» ABOUT THIS TASK
Copy out every line holding the string "pypi" from the records below.
Start of SOURCE RECORDS
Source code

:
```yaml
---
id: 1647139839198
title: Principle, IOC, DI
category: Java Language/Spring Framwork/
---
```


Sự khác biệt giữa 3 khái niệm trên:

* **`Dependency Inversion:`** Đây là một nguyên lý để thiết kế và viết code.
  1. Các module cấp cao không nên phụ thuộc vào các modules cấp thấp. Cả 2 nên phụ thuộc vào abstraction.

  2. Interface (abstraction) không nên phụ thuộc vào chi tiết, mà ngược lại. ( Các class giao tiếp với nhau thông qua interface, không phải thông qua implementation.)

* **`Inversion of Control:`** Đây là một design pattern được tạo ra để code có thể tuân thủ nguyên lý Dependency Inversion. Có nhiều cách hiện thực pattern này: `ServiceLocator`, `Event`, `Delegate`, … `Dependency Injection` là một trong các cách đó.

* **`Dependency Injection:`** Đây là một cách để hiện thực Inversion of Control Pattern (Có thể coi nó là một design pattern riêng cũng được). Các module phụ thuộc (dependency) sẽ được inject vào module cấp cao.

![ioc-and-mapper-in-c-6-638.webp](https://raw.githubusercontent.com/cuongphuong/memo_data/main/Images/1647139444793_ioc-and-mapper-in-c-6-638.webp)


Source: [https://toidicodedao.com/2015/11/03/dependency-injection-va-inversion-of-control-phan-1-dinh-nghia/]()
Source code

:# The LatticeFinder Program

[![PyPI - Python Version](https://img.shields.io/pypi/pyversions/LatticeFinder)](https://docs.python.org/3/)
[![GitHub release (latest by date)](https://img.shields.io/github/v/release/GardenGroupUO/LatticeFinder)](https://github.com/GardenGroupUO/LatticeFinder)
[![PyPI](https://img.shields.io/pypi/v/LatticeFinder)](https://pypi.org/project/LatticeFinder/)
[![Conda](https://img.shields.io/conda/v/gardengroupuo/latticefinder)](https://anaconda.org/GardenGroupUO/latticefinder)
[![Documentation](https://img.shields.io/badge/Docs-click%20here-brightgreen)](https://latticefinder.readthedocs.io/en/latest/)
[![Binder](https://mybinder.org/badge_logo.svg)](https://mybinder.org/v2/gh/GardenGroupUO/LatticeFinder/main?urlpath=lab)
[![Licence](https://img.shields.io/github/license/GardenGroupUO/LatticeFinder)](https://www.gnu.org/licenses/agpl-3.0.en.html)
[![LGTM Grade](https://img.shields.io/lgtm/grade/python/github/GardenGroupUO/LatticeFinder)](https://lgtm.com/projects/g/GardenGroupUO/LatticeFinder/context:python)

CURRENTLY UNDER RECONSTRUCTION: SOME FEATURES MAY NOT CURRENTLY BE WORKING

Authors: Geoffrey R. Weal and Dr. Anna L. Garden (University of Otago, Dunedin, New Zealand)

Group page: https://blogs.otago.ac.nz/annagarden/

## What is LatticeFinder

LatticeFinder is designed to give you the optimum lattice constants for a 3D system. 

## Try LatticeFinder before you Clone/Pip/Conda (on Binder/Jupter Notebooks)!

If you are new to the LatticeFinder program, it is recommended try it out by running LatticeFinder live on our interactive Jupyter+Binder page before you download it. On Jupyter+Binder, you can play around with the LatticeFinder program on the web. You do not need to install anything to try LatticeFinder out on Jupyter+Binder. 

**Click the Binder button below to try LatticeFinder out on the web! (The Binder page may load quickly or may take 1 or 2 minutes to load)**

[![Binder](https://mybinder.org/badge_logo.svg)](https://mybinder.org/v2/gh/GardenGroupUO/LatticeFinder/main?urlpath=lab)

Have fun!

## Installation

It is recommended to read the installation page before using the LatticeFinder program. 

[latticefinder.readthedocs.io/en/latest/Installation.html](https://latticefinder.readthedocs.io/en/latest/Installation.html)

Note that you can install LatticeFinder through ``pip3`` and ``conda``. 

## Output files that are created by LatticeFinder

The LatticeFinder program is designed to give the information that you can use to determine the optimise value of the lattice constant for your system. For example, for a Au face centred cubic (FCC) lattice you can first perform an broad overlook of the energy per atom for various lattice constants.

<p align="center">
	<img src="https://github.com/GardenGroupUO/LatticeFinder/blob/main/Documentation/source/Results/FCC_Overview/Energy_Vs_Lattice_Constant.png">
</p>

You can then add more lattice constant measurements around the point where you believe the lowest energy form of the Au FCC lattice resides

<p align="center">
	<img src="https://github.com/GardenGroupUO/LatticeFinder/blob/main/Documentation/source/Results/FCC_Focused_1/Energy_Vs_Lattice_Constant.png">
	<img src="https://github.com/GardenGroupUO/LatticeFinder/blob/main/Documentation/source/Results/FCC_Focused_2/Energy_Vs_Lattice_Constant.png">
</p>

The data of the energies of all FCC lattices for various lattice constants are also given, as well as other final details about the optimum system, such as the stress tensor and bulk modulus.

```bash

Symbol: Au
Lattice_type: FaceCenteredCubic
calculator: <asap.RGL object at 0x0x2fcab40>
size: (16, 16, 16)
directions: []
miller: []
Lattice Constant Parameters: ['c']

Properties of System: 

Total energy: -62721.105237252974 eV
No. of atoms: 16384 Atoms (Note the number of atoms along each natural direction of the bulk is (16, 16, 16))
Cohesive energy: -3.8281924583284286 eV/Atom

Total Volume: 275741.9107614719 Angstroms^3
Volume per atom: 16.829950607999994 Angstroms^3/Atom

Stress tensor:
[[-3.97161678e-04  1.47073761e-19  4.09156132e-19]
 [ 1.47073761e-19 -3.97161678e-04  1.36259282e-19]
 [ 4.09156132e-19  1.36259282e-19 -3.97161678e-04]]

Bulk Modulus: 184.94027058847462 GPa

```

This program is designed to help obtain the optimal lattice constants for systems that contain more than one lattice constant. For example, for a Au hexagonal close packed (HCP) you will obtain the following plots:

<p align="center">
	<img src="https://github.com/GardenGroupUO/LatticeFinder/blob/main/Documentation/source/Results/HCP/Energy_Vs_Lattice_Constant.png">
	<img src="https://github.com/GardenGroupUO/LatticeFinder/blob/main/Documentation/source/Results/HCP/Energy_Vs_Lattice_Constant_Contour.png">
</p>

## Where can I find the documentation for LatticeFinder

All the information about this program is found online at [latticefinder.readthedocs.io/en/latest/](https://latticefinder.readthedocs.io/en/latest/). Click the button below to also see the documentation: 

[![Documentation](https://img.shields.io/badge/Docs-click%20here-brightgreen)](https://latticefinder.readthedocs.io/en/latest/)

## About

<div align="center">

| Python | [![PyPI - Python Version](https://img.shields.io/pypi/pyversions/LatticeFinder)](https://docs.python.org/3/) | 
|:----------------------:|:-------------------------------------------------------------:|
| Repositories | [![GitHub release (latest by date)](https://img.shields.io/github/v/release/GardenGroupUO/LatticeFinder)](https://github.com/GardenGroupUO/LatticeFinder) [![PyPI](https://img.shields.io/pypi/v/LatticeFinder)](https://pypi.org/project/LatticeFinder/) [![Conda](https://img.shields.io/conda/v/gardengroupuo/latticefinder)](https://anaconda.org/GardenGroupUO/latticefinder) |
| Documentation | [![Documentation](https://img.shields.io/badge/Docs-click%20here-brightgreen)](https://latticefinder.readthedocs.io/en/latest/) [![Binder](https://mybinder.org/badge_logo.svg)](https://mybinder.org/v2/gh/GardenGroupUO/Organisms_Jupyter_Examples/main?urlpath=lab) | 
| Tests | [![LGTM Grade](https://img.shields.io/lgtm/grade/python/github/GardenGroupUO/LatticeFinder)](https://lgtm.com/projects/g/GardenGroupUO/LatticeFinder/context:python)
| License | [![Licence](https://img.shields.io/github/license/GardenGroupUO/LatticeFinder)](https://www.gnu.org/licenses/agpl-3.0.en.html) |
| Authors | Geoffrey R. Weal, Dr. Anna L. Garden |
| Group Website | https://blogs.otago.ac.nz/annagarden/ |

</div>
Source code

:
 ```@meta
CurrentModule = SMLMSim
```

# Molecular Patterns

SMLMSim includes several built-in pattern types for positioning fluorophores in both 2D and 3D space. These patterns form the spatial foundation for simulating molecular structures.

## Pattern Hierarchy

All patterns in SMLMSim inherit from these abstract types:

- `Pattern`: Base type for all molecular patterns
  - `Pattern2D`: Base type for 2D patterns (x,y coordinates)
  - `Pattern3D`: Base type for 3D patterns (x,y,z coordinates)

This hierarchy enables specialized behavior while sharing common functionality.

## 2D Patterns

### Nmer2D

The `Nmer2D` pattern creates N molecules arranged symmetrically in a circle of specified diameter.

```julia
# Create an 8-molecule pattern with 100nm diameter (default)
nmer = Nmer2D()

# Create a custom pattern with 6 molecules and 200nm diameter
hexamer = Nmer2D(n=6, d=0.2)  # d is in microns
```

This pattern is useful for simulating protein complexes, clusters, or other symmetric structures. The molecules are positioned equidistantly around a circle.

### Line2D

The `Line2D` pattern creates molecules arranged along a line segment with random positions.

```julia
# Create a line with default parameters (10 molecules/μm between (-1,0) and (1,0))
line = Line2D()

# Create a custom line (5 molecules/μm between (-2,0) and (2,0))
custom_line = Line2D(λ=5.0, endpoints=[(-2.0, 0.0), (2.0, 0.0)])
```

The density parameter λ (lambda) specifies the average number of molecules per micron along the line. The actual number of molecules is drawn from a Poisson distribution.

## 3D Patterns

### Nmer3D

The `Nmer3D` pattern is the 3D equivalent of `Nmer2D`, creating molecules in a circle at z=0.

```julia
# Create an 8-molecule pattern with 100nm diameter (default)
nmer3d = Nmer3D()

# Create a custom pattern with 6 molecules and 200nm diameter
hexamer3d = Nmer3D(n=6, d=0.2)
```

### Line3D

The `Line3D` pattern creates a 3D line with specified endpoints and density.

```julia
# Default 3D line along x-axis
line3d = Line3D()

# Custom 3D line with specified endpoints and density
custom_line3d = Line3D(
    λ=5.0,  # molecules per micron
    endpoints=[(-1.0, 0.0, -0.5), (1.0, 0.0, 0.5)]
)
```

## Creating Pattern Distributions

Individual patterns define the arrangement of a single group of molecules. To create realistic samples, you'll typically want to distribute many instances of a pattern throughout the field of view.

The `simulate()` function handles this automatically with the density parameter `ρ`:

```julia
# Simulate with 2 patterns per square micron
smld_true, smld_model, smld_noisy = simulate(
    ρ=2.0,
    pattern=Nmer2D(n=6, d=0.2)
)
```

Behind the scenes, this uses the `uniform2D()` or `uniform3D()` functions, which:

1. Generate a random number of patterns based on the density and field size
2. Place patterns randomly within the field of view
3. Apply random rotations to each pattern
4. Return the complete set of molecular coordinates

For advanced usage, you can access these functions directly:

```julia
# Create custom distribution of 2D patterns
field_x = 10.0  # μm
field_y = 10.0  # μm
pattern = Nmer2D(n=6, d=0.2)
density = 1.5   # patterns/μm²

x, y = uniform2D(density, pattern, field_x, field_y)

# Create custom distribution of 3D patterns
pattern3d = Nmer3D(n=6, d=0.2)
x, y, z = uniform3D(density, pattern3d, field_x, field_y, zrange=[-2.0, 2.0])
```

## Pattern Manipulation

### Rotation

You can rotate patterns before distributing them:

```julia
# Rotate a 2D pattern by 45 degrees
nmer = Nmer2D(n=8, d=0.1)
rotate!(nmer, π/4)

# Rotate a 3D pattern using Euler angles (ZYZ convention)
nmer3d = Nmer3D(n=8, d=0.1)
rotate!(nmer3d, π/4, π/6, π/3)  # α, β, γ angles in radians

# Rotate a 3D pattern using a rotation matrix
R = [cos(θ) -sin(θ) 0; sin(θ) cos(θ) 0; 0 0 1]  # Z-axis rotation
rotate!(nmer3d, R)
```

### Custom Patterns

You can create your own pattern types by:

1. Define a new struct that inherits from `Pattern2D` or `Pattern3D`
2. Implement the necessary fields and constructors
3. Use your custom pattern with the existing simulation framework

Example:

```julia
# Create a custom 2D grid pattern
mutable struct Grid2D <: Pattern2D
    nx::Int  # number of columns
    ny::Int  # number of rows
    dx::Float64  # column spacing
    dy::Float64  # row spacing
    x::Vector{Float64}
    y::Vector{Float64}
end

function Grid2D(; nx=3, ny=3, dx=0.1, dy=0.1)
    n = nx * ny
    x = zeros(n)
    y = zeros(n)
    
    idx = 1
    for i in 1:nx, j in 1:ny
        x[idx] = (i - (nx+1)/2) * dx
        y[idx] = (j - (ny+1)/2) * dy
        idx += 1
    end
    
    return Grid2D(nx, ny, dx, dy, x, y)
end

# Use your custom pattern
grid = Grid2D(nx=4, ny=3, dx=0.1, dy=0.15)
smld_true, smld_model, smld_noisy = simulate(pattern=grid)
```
End of SOURCE RECORDS
» SOLUTION BELOW
[![PyPI - Python Version](https://img.shields.io/pypi/pyversions/LatticeFinder)](https://docs.python.org/3/)
[![PyPI](https://img.shields.io/pypi/v/LatticeFinder)](https://pypi.org/project/LatticeFinder/)
| Python | [![PyPI - Python Version](https://img.shields.io/pypi/pyversions/LatticeFinder)](https://docs.python.org/3/) | 
| Repositories | [![GitHub release (latest by date)](https://img.shields.io/github/v/release/GardenGroupUO/LatticeFinder)](https://github.com/GardenGroupUO/LatticeFinder) [![PyPI](https://img.shields.io/pypi/v/LatticeFinder)](https://pypi.org/project/LatticeFinder/) [![Conda](https://img.shields.io/conda/v/gardengroupuo/latticefinder)](https://anaconda.org/GardenGroupUO/latticefinder) |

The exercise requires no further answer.